Database performance Optimization II: Database table optimization

Source: Internet
Author: User
Tags repetition
The database optimization consists of the following three parts: optimization of the database itself, database table optimization, program operation optimization. This article is part two Database Performance Optimization II: Database table Optimization

  optimize ①: Design normalization tables to eliminate data redundancy

Database paradigm is a database design method that ensures reasonable database structure, satisfies all kinds of query needs and avoids abnormal database operation.
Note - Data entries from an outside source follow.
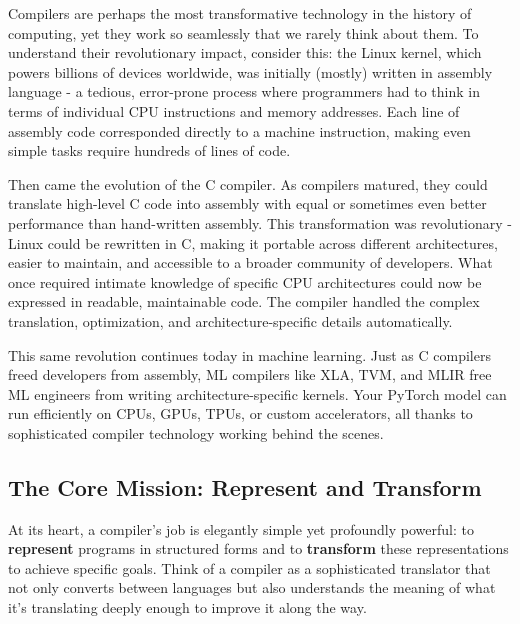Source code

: \documentclass[11pt,a4paper]{article}
\begin{document}
Compilers are perhaps the most transformative technology in the history of computing, yet they work so seamlessly that we rarely think about them. To understand their revolutionary impact, consider this: the Linux kernel, which powers billions of devices worldwide, was initially (mostly) written in assembly language - a tedious, error-prone process where programmers had to think in terms of individual CPU instructions and memory addresses. Each line of assembly code corresponded directly to a machine instruction, making even simple tasks require hundreds of lines of code.

Then came the evolution of the C compiler. As compilers matured, they could translate high-level C code into assembly with equal or sometimes even better performance than hand-written assembly. This transformation was revolutionary - Linux could be rewritten in C, making it portable across different architectures, easier to maintain, and accessible to a broader community of developers. What once required intimate knowledge of specific CPU architectures could now be expressed in readable, maintainable code. The compiler handled the complex translation, optimization, and architecture-specific details automatically.

This same revolution continues today in machine learning. Just as C compilers freed developers from assembly, ML compilers like XLA, TVM, and MLIR free ML engineers from writing architecture-specific kernels. Your PyTorch model can run efficiently on CPUs, GPUs, TPUs, or custom accelerators, all thanks to sophisticated compiler technology working behind the scenes.

\subsection{The Core Mission: Represent and Transform}

At its heart, a compiler's job is elegantly simple yet profoundly powerful: to \textbf{represent} programs in structured forms and to \textbf{transform} these representations to achieve specific goals. Think of a compiler as a sophisticated translator that not only converts between languages but also understands the meaning of what it's translating deeply enough to improve it along the way.
\end{document}
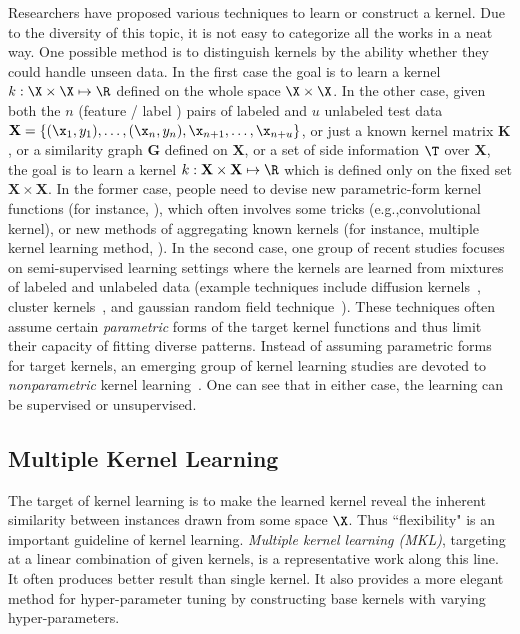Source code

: Researchers have proposed various techniques to learn or construct a kernel. Due to the diversity of this topic, it is not easy to categorize all the works in a neat way. One possible method is to distinguish kernels by the ability whether they could handle unseen data. In the first case the goal is to learn a kernel $k: \X\times\X\mapsto\R$ defined on the whole space $\X\times\X$. In the other case, given both the $n$ (feature / label ) pairs of labeled and $u$ unlabeled test data $\mathbf X=\{(\x_1,y_1),\dots,(\x_n,y_n),\x_{n+1},\ldots,\x_{n+u}\}$, or just a known kernel matrix $\mathbf K$, or a similarity graph $\mathbf G$ defined on $\mathbf X$, or a set of side information $\T$ over $\mathbf X$, the goal is to learn a kernel $k:\mathbf X\times\mathbf X\mapsto\R$ which is defined only on the fixed set $\mathbf X\times\mathbf X$. In the former case, people need to devise new parametric-form kernel functions (for instance, \cite{icml/GartnerFKS02,jmlr/LodhiSSCW02,kdd/Gartner03,colt/CortesKM07,jmlr/GraumanD07,icml/SahbiARK08}), which often involves some tricks (e.g.,convolutional kernel\cite{tr/Haussler99,icml/ShinK08}), or new methods of aggregating known kernels (for instance, multiple kernel learning method, \cite{icml/BachLJ04,jmlr/LanckrietCBGJ03,jmlr/SonnenburgRSS06,jmlr/RakotomamonjyBCG08,nips/XuJKL08}). In the second case, one group of recent studies focuses on semi-supervised learning settings where the kernels are learned from mixtures of labeled and unlabeled data (example techniques include diffusion kernels~\cite{icml/KondorL02}, cluster kernels~\cite{nips/ChapelleWS02}, and  gaussian random field
technique~\cite{icml/ZhuGL03}). These techniques often assume certain {\it parametric} forms of the target kernel functions and thus limit their capacity of fitting diverse patterns. Instead of assuming parametric forms for target kernels, an emerging
group of kernel learning studies are devoted to {\em nonparametric} kernel
learning~\cite{nips/CristianiniSEK01,jmlr/LanckrietCBGJ03,nips/ZhuKGL04,icml/KulisSD06,icml/HoiJL07,icml/HoiJ08}. One can see that in either case, the learning can be supervised or unsupervised.

\subsection{Multiple Kernel Learning}

The target of kernel learning is to make the learned kernel reveal the inherent similarity between instances drawn from some space $\X$. Thus ``flexibility" is an important guideline of kernel learning. {\em Multiple kernel learning (MKL)}\cite{jmlr/LanckrietCBGJ03}, targeting at a linear combination of given kernels, is a representative work along this line. It often produces better result than single kernel. It also provides a more elegant method for hyper-parameter tuning by constructing base kernels with varying hyper-parameters.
To meet the formal requirements of the table, called the normalization table, the paradigm was generated in the early 1970s, the general table design to meet the first three normal forms can be, here briefly introduce the first three paradigms

First of all to see the Baidu Encyclopedia to give the definition:

First Normal (1NF) column with no duplicates

The so-called First paradigm (1NF) refers to a specification requirement for domain additions in a relational model, where all domains should be atomic, that is, each column of a database table is an indivisible atomic data item, not a collection, an array, a record, or a non-atomic data item.

Second Normal form (2NF) property

On the basis of 1NF, the non-code attribute must be completely dependent on the code [to eliminate the partial function dependency of the non-principal attribute on the main code on 1NF basis]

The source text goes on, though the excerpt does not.